KOMPAS.com - Ketua Umum Kamar Dagang dan Industri (Kadin) Indonesia Rosan P. Roslani mengatakan kondisi pangan Indonesia saat ini tidak dapat dikategorikan sepenuhnya mengandalkan impor.
Beberapa produksi pangan nasional bahkan mampu surplus.
Rosan beranggapan, saat ini ancaman impor sebetulnya sudah mulai bisa dikurangi jika melihat pada hasil kerja sektor pertanian.
Ia menilai tampak tren sektor pertanian mulai mampu memiliki nilai tambah.
Baca juga: Kementan: Irigasi Perpompaan Punya Manfaat Besar untuk Petani
Misalnya, ekspor pangan Indonesia selama empat tahun terakhir mengalami lonjakan dahsyat seperti terakhir pada 2018, volume ekspor produk pangan menembus angka 42 juta ton.
"Beras nasional pada 2018 terbukti surplus sampai 2 juta ton lebih. Nah bila memang surplus kan tidak perlu impor," ungkap Rosan.
Berdasarkan data Badan Pusat Statistik ( BPS), tahun 2013 jumlah volume ekspor produk pertanian Indonesia adalah 33,5 juta ton.
Kemudian pada 2016 mengalami dua kali kenaikan mencapai 36,1 juta ton dan 40,4 juta ton.
Baca juga: Bappenas: Program Kementan Terbukti Memacu Pertumbuhan Ekonomi Daerah
Begitu juga 2017, ekspor produk pertanian bertambah lagi jumlahnya yakni 41,3 juta ton.

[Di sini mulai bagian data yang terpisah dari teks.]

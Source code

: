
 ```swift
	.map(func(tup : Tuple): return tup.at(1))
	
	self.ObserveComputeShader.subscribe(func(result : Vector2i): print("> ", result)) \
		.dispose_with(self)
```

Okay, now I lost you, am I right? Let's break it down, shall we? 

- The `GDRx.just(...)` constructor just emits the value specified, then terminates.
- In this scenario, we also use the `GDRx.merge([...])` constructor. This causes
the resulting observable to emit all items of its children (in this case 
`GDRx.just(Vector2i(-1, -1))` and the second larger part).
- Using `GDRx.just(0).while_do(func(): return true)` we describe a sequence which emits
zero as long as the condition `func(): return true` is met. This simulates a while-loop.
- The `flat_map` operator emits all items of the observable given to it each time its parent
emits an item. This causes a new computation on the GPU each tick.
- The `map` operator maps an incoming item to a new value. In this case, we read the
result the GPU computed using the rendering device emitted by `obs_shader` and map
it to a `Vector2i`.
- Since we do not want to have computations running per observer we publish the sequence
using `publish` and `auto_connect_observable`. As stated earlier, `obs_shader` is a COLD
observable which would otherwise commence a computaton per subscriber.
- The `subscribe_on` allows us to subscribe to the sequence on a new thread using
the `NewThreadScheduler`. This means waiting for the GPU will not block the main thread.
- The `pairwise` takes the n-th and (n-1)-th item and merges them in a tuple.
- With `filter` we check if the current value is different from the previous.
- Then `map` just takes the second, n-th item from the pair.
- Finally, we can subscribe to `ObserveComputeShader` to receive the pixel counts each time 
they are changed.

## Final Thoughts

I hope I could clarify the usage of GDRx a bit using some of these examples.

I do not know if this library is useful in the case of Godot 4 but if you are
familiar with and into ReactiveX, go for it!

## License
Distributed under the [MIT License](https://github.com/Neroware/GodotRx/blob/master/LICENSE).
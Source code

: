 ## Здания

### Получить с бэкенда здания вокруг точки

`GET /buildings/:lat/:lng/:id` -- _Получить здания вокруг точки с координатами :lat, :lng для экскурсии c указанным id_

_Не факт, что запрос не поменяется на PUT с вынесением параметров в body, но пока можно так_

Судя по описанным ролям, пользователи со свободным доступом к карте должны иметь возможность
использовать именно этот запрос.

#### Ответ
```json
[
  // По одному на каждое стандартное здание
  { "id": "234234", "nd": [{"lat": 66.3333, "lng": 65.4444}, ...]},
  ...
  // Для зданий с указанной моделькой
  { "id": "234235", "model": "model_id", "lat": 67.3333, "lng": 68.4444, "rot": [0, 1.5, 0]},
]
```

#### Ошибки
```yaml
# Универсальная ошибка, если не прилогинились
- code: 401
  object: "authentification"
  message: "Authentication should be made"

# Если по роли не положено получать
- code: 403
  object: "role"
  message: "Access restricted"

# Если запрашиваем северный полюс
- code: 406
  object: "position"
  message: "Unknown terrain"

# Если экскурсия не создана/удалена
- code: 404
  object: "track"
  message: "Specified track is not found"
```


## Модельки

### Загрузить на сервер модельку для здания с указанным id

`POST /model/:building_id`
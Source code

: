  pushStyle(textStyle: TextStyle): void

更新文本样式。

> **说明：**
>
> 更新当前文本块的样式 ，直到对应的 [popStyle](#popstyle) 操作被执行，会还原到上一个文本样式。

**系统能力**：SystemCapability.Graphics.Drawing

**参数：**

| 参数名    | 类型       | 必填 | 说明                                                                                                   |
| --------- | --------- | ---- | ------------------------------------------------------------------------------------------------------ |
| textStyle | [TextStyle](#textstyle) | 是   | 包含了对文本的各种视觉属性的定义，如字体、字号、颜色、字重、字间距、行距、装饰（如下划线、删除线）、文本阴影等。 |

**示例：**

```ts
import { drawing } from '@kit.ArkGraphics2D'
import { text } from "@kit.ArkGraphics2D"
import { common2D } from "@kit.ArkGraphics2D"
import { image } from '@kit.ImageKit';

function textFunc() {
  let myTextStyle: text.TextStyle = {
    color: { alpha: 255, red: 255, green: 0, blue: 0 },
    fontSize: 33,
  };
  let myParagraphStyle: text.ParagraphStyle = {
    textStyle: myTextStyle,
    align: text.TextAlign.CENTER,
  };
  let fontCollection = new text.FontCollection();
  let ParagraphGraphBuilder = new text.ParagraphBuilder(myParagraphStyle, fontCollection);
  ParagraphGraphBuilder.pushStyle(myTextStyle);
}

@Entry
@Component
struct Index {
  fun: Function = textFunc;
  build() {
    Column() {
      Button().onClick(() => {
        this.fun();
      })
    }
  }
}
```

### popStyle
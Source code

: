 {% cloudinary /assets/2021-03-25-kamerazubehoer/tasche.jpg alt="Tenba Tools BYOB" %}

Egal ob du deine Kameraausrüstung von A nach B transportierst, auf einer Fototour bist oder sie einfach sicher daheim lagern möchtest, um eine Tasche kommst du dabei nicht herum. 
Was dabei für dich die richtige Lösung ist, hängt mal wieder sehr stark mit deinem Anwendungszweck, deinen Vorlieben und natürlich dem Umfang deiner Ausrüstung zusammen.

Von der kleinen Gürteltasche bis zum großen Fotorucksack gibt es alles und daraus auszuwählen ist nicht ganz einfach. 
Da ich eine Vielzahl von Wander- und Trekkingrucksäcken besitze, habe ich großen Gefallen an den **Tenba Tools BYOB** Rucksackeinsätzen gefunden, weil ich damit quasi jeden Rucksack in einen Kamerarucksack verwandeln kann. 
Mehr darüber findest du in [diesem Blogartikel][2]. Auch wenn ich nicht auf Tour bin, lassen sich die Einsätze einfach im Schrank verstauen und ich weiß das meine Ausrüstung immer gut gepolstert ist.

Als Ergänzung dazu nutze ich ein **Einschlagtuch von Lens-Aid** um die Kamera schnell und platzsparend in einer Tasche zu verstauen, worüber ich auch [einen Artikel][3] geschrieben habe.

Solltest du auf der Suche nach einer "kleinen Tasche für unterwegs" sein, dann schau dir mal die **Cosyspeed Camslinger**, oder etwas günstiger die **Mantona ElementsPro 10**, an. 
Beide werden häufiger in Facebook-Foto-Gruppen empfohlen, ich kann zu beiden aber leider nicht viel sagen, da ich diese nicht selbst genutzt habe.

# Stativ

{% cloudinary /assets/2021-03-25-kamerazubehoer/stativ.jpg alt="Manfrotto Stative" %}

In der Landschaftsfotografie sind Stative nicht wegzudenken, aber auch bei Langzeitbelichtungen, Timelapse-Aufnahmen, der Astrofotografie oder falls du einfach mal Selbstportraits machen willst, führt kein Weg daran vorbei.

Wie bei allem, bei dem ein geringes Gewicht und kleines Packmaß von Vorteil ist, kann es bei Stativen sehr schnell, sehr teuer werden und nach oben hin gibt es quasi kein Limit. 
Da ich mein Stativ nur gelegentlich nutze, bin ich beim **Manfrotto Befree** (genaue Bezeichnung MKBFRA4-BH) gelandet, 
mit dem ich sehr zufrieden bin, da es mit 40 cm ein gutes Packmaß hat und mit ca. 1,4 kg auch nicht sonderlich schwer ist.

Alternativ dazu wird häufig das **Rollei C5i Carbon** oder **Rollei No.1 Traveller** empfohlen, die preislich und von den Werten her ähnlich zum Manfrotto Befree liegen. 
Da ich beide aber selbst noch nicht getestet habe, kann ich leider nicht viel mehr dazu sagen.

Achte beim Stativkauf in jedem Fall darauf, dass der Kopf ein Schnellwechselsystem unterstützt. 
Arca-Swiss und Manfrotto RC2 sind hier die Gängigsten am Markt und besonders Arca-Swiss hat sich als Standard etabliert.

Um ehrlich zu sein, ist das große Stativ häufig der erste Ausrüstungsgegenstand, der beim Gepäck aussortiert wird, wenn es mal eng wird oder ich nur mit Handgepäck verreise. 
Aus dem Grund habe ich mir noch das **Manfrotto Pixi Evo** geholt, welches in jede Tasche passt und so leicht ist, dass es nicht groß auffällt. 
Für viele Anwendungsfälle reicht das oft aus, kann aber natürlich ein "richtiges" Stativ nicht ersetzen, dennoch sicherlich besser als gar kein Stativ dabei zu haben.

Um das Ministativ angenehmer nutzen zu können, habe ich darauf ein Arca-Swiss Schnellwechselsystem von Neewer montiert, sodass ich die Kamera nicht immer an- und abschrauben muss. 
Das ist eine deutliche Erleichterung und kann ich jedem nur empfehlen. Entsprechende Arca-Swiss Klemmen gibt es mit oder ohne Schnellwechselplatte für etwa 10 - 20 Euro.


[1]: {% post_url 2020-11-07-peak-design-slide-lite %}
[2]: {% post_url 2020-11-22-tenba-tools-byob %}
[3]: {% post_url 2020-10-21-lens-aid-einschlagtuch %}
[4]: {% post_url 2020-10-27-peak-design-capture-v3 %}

Di 2018, ekspor produk pertanian mampu mengukuhkan jumlah sebesar 42,5 juta ton.
Selama periode 2014-2018, jumlah seluruh nilai ekspor produk pertanian Indonesia berhasil mencapai Rp 1.957,5 trilliun dengan akumulasi tambahan Rp 352,58 triliun.
BPS juga mencatat bahwa nilai Pendapatan Domestik Bruto (PDB) pertanian sejak 2014-2018 mengalami peningkatan.
Dari data BPS pada 2017 dan 2018, PDB sektor pertanian menyumbang 3,7 persen sehingga mampu melampaui target nasional yaitu 3,5 persen.
Melejitnya PDB sektor pertanian tersebut, menurut BPS disebabkan salah satunya capaian ekspor komoditas yang baik sehingga berpengaruh ke perekonomian negara.
Baca juga: Kekeringan Lahan, Petani Tak Risau Berkat Asuransi dari Kementan
Meskipun harus diakui, masih ada juga kebutuhan pangan nasional yang bergantung impor.
Namun, menurut Rosan, kebijakan tersebut harus dipahami tujuan penyebabnya.
"Jika memang stok pangan dalam negeri kurang, ketimbang menimbulkan gejolak di masyarakat, harga tinggi, membuat ekonomi tidak stabil, maka impor pangan tetap diperlukan," ujar Rosan.
Kendati, kata Rosan, impor pangan juga jangan sampai jumlahnya berlebihan, sebab harus ditambahkan juga dengan stok produksi pangan lokal yang ada.
"Juga tidak dilaksanakan di saat musim panen raya petani karena bakal merugikan petani, menggerus pendapatan hasil mereka," tutup Rosan.